When we recall yesterday, an image usually rises from our vague fragmented recollections to help us make sense of our experience. The memory might be of an action we took or didn't take, a friend’s wry expression, a flash of insight while driving to work, a discovery, a sound, a feeling of peace, fear or purpose. Did we connect with our goal? Most of us have fewer specific recollections about yesterday than we have unanalyzed feelings about that recent past.

Three Ridges at the Snowline | Mark Roger Bailey

Three Ridges at the Snowline | Mark Roger Bailey

As for seasons, what about the winter recessing in your rearview mirror will you recall next week, next season or next decade? What about this winter's short, brilliant days and long shadowed nights will define it in your memory?

Start there. Process what meant most yesterday, then tackle today. Don't overthink it, recognize what mattered most, and invest it in today.

Does your latest artwork-in-progress resonate?  Does it capture the meaning you intended? Probably not yet. It will come.

Next week, when a crisis emerges, what if anything will we recall about our response to this image?

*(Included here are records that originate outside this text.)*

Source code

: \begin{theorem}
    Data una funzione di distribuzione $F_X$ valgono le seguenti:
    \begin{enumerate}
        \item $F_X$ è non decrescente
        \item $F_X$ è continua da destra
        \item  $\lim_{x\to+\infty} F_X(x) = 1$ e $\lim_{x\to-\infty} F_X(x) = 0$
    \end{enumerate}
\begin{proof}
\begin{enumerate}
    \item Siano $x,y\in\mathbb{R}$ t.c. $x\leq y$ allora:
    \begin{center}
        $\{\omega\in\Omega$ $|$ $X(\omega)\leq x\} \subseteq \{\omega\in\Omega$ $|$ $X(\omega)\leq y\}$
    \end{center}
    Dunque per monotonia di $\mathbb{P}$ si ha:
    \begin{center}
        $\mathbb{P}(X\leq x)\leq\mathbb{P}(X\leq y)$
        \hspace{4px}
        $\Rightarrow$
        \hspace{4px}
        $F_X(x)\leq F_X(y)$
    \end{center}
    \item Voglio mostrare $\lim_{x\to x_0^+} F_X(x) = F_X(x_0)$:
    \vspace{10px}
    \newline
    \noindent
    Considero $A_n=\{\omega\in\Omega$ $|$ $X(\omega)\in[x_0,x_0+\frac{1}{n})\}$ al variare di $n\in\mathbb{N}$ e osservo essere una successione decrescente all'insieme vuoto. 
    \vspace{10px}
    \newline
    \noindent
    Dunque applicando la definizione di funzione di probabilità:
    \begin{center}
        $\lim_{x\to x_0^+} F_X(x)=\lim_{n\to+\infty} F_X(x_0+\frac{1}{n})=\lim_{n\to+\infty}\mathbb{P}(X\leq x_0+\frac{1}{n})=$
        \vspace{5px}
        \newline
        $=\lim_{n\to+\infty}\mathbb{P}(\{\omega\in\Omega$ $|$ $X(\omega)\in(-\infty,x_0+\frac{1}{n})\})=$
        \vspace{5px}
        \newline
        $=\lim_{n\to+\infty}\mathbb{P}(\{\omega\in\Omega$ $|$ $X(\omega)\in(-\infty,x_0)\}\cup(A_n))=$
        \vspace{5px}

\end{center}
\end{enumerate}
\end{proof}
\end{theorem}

Tomorrow, when we're getting traction on the next challenge, what should we think about our exchange today?

Start here, now, with your thought or feeling that rose above the others about our departing winter. Our minds retain ideas and events that intersect with emotional, physical or psychological needs in the folds of our brain as latent memory. Later, it can manifest unexpectedly. We may not recognize its origin, yet that dispatch from the front lines of our experience is telling us something that our subconscious believes is important. That conscious connection may seem random, yet in my experience, it is often a clue to a core concept. Yesterday's topline memory becomes a takeaway, a suggestion for a course correction if I am aware enough to act on it.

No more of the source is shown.